Tout cela bien décidé, le houkabadar nous quitta pour aller prévenir sa maîtresse. Une heure après, nos palanquins étaient à notre porte. La nuit commençait à se faire ; il était temps de quitter l’hôtel.

Avant de partir, nous voulûmes jeter un coup-d’œil sur notre prisonnier. Hélas ! il était écrit quie toutes nos mesures ne devaient nous servir de rien. Le domestique préposé à sa garde veillait bien à la porte du cellier, mais le mendiant s’était enfui. Par où, comment ? Ni promesses, ni prières, ni menaces ne purent rien tirer du geôlier, qui nous jura par tous ses Dieux que la porte n’avait pas été ouverte un instant, et qu’il fallait que le mendiant fût un sorcier pour avoir pu s’échapper.

Sorcier, fakir ou mendiant, l’espion était peut-être en ce moment même en train d’instruire le Malabar de ce qui se passait : c’était là pour nous une raison sérieuse de presser notre départ.

Nous prîmes place, sir John et moi, chacun dans un des palanquins, et, donnant l’ordre au troisième de nous suivre, nous quittâmes l’hôtel en nous dirigeant vers la porte de Tritchinapaly, et en recommandant aux massalchi de ne pas allumer leurs torches, afin de passer autant que possible inaperçus dans les rues de-Tanjore.
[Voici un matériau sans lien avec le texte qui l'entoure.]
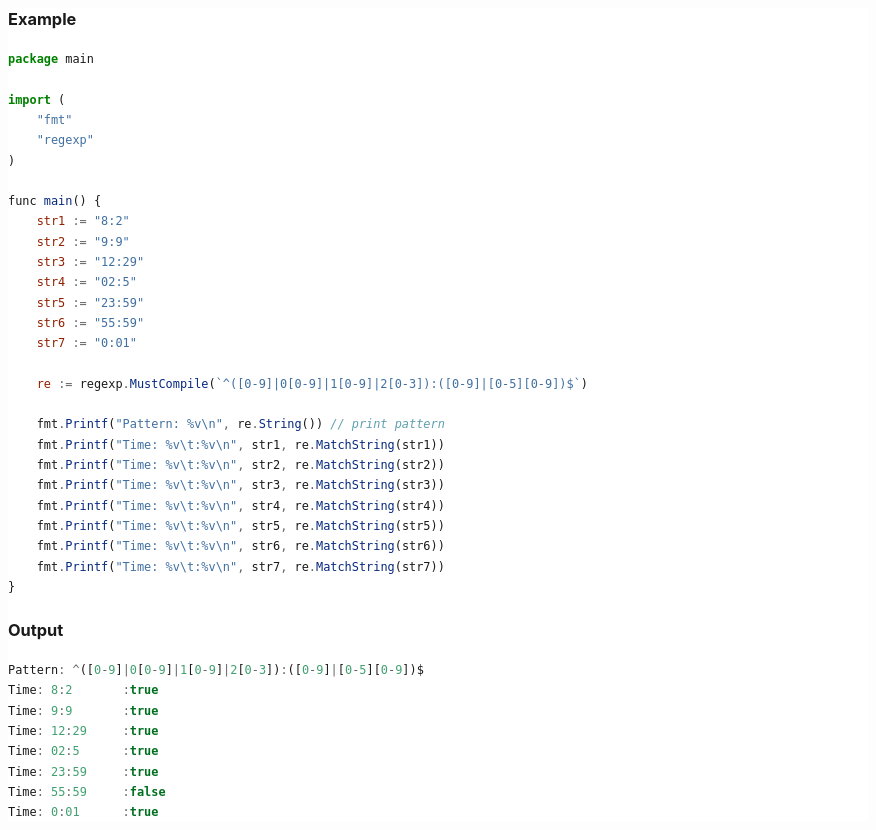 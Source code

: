 ### Example

```jsx
package main

import (
	"fmt"
	"regexp"
)

func main() {
	str1 := "8:2"
	str2 := "9:9"
	str3 := "12:29"
	str4 := "02:5"
	str5 := "23:59"
	str6 := "55:59"
	str7 := "0:01"

	re := regexp.MustCompile(`^([0-9]|0[0-9]|1[0-9]|2[0-3]):([0-9]|[0-5][0-9])$`)

	fmt.Printf("Pattern: %v\n", re.String()) // print pattern
	fmt.Printf("Time: %v\t:%v\n", str1, re.MatchString(str1))
	fmt.Printf("Time: %v\t:%v\n", str2, re.MatchString(str2))
	fmt.Printf("Time: %v\t:%v\n", str3, re.MatchString(str3))
	fmt.Printf("Time: %v\t:%v\n", str4, re.MatchString(str4))
	fmt.Printf("Time: %v\t:%v\n", str5, re.MatchString(str5))
	fmt.Printf("Time: %v\t:%v\n", str6, re.MatchString(str6))
	fmt.Printf("Time: %v\t:%v\n", str7, re.MatchString(str7))
}
```

### Output

```jsx
Pattern: ^([0-9]|0[0-9]|1[0-9]|2[0-3]):([0-9]|[0-5][0-9])$
Time: 8:2       :true
Time: 9:9       :true
Time: 12:29     :true
Time: 02:5      :true
Time: 23:59     :true
Time: 55:59     :false
Time: 0:01      :true
```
Pour la longue route que nous allions avoir à parcourir nos chiens eussent été pour nous un embarras sérieux. Nous fîmes cadeau de deux des pauvres bêtes à notre hôte, ne gardant qu’une chienne danoise à laquelle Canon tenait beaucoup et mon grand lévrier, avec lequel elle faisait le meilleur ménage.


  1. Porteurs de palanquins.
  2. Domestique qui a pour fonctions de courir auprès du cheval.
  3. Coquillages qui se tirent des Maldives et qui, dans le sud de l’Inde, servent de monnaie à la classe pauvre.